I really enjoyed these games and this nerdy media most of
which I have only consumed in the past 2 or 3 years or so. My experience with
gamers has been largely great and I have met people from different background that
I would have never met otherwise. Nevertheless, something about these
experiences sometimes fires up my sociological eye.

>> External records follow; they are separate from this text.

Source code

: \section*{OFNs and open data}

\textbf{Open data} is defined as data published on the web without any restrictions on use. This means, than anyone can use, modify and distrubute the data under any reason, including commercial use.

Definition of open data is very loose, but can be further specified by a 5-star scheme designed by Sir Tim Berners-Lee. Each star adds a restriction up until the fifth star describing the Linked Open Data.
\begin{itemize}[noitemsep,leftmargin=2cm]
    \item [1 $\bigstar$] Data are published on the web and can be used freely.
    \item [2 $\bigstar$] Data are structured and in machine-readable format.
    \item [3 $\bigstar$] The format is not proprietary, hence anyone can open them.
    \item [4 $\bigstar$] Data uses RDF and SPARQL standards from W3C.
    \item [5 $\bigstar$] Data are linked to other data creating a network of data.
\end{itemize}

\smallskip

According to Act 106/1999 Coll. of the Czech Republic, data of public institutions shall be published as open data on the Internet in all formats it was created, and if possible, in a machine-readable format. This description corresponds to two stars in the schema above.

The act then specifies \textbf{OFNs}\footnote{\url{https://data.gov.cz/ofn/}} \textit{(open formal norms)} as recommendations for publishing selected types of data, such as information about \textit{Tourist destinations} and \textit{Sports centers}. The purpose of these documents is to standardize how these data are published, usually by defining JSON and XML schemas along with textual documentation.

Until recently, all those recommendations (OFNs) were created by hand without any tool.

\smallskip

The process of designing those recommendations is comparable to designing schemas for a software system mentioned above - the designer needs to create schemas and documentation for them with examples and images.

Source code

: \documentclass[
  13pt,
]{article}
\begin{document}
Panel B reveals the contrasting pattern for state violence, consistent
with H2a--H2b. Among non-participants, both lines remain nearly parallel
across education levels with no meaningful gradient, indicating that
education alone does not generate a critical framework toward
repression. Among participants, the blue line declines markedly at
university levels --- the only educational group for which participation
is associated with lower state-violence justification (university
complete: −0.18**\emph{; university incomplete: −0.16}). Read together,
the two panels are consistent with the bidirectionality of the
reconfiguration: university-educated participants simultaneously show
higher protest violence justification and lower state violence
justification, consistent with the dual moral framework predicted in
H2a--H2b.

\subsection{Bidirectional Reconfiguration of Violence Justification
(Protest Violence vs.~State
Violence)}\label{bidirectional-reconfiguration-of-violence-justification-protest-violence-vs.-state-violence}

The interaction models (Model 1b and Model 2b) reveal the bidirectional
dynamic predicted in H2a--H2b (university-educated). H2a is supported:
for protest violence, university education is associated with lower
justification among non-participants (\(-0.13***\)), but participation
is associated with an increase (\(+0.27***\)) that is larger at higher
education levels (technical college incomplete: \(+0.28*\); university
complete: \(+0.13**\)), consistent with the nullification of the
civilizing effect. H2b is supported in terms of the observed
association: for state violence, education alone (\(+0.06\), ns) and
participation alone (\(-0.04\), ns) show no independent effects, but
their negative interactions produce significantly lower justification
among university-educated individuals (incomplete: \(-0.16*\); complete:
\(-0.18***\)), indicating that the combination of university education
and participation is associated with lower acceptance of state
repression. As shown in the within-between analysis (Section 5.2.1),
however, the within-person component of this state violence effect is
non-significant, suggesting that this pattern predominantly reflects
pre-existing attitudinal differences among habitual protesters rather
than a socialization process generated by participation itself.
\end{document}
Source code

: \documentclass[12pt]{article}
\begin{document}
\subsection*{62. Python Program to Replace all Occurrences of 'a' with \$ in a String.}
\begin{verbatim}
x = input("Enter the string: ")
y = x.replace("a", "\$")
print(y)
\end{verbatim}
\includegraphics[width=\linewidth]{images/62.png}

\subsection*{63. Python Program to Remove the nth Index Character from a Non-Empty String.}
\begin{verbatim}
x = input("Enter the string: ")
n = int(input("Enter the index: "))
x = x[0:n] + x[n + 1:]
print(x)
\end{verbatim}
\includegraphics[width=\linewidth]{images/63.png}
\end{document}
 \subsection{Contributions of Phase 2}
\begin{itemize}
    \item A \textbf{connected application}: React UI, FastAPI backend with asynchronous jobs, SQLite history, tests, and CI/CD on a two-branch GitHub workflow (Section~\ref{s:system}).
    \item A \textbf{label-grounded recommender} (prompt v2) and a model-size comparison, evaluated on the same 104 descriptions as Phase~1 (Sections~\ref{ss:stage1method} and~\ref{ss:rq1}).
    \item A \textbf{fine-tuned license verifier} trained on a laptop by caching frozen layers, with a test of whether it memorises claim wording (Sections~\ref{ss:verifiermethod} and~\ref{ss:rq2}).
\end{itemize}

Maybe nerd media and communities are no more backwards or
troublesome than the general populace and mainstream media. Like the general
populace and mainstream media, however, nerd demographics are thankfully
diversifying more and more. As this happens the troublesome aspects of gender
and racial tropes and acceptance (or lack thereof) within this diversifying
group become more and more apparent and demanding of investigation and
challenge.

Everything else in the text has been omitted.